The 520ST doesn't have sprites or player/missile graphics, but animation is possible in any of its screen modes by a technique called bit-block transfer. Like sprite graphics, it allows you to move objects around the screen without erasing the background. The mouse pointer and the bumblebee icon that appears when the disk drive is busy are examples of bit-block animation. Unfortunately, these capabilities are not supported in Logo, the only language shipped with the 520ST at launch. The Logo is actually a translation of Digital Research's Logo for the IBM PC, and it has no commands for animation or sound. Reportedly, the BASIC being prepared for the 520ST is a translation of Digital Research's BASIC for the PC.
When the 520ST made its first appearance at the Winter CES, it was hard to believe that anyone could design a system like the 520ST and throw together a prototype in only about six months-the time that had elapsed since ex-Commodore President Jack Tramiel had acquired Atari from its parent company, Warner Communications.
Forced to trim down from several thousand employees to several hundred, Atari accelerated development on the 520ST by taking advantage of some ready-made parts. The 520ST came along just in time for Digital Research's CP/M-68K and GEM. This is important in understanding the underlying structure of the 520ST, which has been nicknamed the "Macintosh."
Although the Atari's desktop screens can easily be mistaken for the Macintosh's, the 520ST is actually quite different from the Mac. True, GEM has all the icons, windows, menus, and other Macintosh screen graphics. But GEM is really just a shell-a layer between the user and the real operating system, CP/M-68K. In fact, it's possible to leave GEM and enter this lower level. All the fancy graphics can be made to disappear and you see a screen prompt, A>. This prompt is familiar to users of CP/M and MS-DOS/PC-DOS (a descendant of CP/M). You can enter commands such as DIR to call a disk directory or TYPE to display a file.

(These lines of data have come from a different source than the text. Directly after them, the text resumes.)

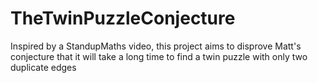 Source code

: # TheTwinPuzzleConjecture
Inspired by a StandupMaths video, this project aims to disprove Matt's conjecture that it will take a long time to find a twin puzzle with only two duplicate edges
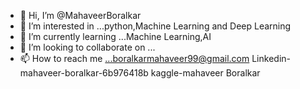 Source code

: - 👋 Hi, I’m @MahaveerBoralkar 
- 👀 I’m interested in ...python,Machine Learning and Deep Learning
- 🌱 I’m currently learning ...Machine Learning,AI
- 💞️ I’m looking to collaborate on ...
- 📫 How to reach me ...boralkarmahaveer99@gmail.com
                        Linkedin-mahaveer-boralkar-6b976418b
                        kaggle-mahaveer Boralkar

<!---
MahaveerBoralkar/MahaveerBoralkar is a ✨ special ✨ repository because its `README.md` (this file) appears on your GitHub profile.
You can click the Preview link to take a look at your changes.
--->
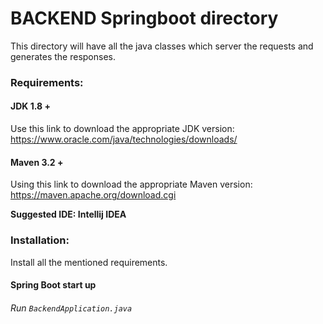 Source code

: # BACKEND Springboot directory

This directory will have all the java classes which server the requests and generates the responses.

### Requirements:

#### JDK 1.8 +
Use this link to download the appropriate JDK version: https://www.oracle.com/java/technologies/downloads/

#### Maven 3.2 +
Using this link to download the appropriate Maven version: https://maven.apache.org/download.cgi

**Suggested IDE: Intellij IDEA**

### Installation:
Install all the mentioned requirements.

#### Spring Boot start up

###### Run `BackendApplication.java`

Like CP/M and PC-DOS, CP/M-68K allows programmers to perform various system functions by calling routines in the Basic Input/Output System, or BIOS. Digital Research even says that CP/M file structures are upwardly compatible with CP/M-68K.

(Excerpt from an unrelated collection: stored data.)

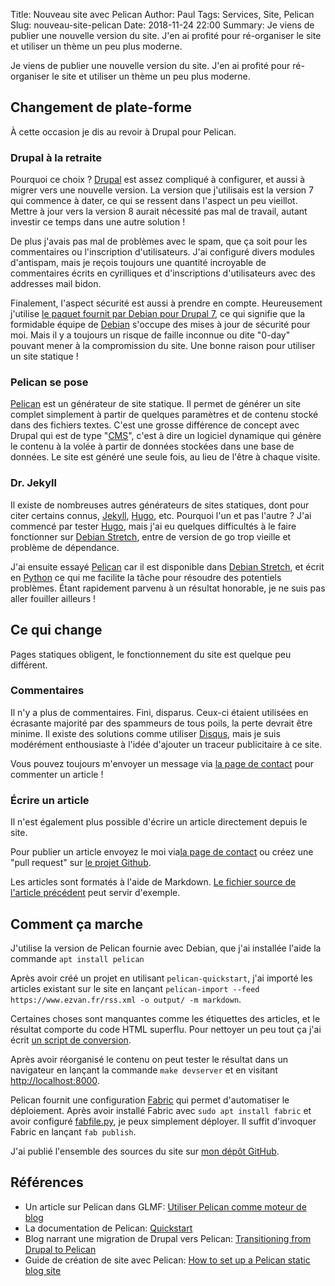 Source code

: Title: Nouveau site avec Pelican
Author: Paul
Tags: Services, Site, Pelican
Slug: nouveau-site-pelican
Date: 2018-11-24 22:00
Summary: Je viens de publier une nouvelle version du site. J'en ai profité pour ré-organiser le site et utiliser un thème un peu plus moderne.

Je viens de publier une nouvelle version du site. J'en ai profité pour ré-organiser le site et utiliser un thème un peu plus moderne.

## Changement de plate-forme

À cette occasion je dis au revoir à Drupal pour Pelican. 

### Drupal à la retraite

Pourquoi ce choix ? [Drupal](https://www.drupal.org/) est assez compliqué à configurer, et aussi à migrer vers une nouvelle version. La version que j'utilisais est la version 7 qui commence à dater, ce qui se ressent dans l'aspect un peu vieillot. Mettre à jour vers la version 8 aurait nécessité pas mal de travail, autant investir ce temps dans une autre solution !

De plus j'avais pas mal de problèmes avec le spam, que ça soit pour les commentaires ou l'inscription d'utilisateurs. J'ai configuré divers modules d'antispam, mais je reçois toujours une quantité incroyable de commentaires écrits en cyrilliques et d'inscriptions d'utilisateurs avec des addresses mail bidon.

Finalement, l'aspect sécurité est aussi à prendre en compte. Heureusement j'utilise [le paquet fournit par Debian pour Drupal 7](https://packages.debian.org/stretch/drupal7), ce qui signifie que la formidable équipe de [Debian](https://www.debian.org/) s'occupe des mises à jour de sécurité pour moi. Mais il y a toujours un risque de faille inconnue ou dite "0-day" pouvant mener à la compromission du site. Une bonne raison pour utiliser un site statique !

### Pelican se pose

[Pelican](http://docs.getpelican.com/) est un générateur de site statique. Il permet de générer un site complet simplement à partir de quelques paramètres et de contenu stocké dans des fichiers textes. C'est une grosse différence de concept avec Drupal qui est de type "[CMS](https://fr.wikipedia.org/wiki/Syst%C3%A8me_de_gestion_de_contenu)", c'est à dire un logiciel dynamique qui génère le contenu à la volée à partir de données stockées dans une base de données. Le site est généré une seule fois, au lieu de l'être à chaque visite.

### Dr. Jekyll

Il existe de nombreuses autres générateurs de sites statiques, dont pour citer certains connus, [Jekyll](https://jekyllrb.com/), [Hugo](https://gohugo.io/), etc.
Pourquoi l'un et pas l'autre ? 
J'ai commencé par tester [Hugo](https://gohugo.io/), mais j'ai eu quelques difficultés à le faire fonctionner sur [Debian Stretch](https://wiki.debian.org/fr/DebianStretch), entre de version de go trop vieille et problème de dépendance.

J'ai ensuite essayé [Pelican](http://docs.getpelican.com/) car il est disponible dans [Debian Stretch](https://wiki.debian.org/fr/DebianStretch), et écrit en [Python](https://fr.wikipedia.org/wiki/Python_(langage)) ce qui me facilite la tâche pour résoudre des potentiels problèmes. Étant rapidement parvenu à un résultat honorable, je ne suis pas aller fouiller ailleurs !

## Ce qui change

Pages statiques obligent, le fonctionnement du site est quelque peu différent.

### Commentaires

Il n'y a plus de commentaires. Fini, disparus. Ceux-ci étaient utilisées en écrasante majorité par des spammeurs de tous poils, la perte devrait être minime. 
Il existe des solutions comme utiliser [Disqus](https://disqus.com/), mais je suis modérément enthousiaste à l'idée d'ajouter un traceur publicitaire à ce site.

Vous pouvez toujours m'envoyer un message via [la page de contact](({filename}/pages/contact.md)) pour commenter un article !

### Écrire un article

Il n'est également plus possible d'écrire un article directement depuis le site.

Pour publier un article envoyez le moi via[la page de contact](({filename}/pages/contact.md)) ou créez une "pull request" sur [le projet Github](https://github.com/paulez/ezvan).

Les articles sont formatés à l'aide de Markdown. [Le fichier source de l'article précédent](https://raw.githubusercontent.com/paulez/ezvan/master/content/Blog/lets-encrypt-et-drupal-7.md) peut servir d'exemple.

## Comment ça marche

J'utilise la version de Pelican fournie avec Debian, que j'ai installée l'aide la commande `apt install pelican`

Après avoir créé un projet en utilisant `pelican-quickstart`, j'ai importé les articles existant sur le site en lançant `pelican-import --feed  https://www.ezvan.fr/rss.xml -o output/ -m markdown`.

Certaines choses sont manquantes comme les étiquettes des articles, et le résultat comporte du code HTML superflu. Pour nettoyer un peu tout ça j'ai écrit [un script de conversion](https://github.com/paulez/ezvan/blob/master/convert.py).

Après avoir réorganisé le contenu on peut tester le résultat dans un navigateur en lançant la commande `make devserver` et en visitant [http://localhost:8000](http://localhost:8000).

Pelican fournit une configuration [Fabric](http://www.fabfile.org/) qui permet d'automatiser le déploiement. 
Après avoir installé Fabric avec `sudo apt install fabric` et avoir configuré [fabfile.py](https://github.com/paulez/ezvan/blob/master/fabfile.py), je peux simplement déployer. Il suffit d'invoquer Fabric en lançant `fab publish`.

J'ai publié l'ensemble des sources du site sur [mon dépôt GitHub](https://github.com/paulez/ezvan).

## Références

* Un article sur Pelican dans GLMF: [Utiliser Pelican comme moteur de blog](https://connect.ed-diamond.com/GNU-Linux-Magazine/GLMF-184/Utiliser-Pelican-comme-moteur-de-blog)
* La documentation de Pelican: [Quickstart](http://docs.getpelican.com/en/3.7.1/quickstart.html)
* Blog narrant une migration de Drupal vers Pelican: [Transitioning from Drupal to Pelican ](https://www.graham.org/pelican-transition.html)
* Guide de création de site avec Pelican: [How to set up a Pelican static blog site](https://blog.john-pfeiffer.com/how-to-set-up-a-pelican-static-blog-site/#importing-from-drupal-with-pelican-import)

GEM, too, is a module that has something in common with other systems. Digital Research sells a version of GEM for the IBM PC and compatibles, and publishes guidelines for writing application programs to work with GEM.
All this doesn't mean that the 520ST can run CP/M or PC-DOS programs, of course-the machine languages are completely incompatible. But it does mean that programs written in compiled languages such as C can be adapted for these various systems without complete rewriting. If software companies take advantage of this, it could significantly boost the amount of software available for the 520ST.
Another consequence of the 520ST's shell-like operating system structure is that the machine has not been designed around its user interface. The computer is functional without the mouse, and the keyboard includes such traditional features as cursor keys.
Combining ease of use with real power, speed, and the potential for future expansion, the Atari 520ST is an important addition to personal computing. It lends itself to users who prefer to buy their software off the shelf as well as to programmers-a. versatile representative of the new generation.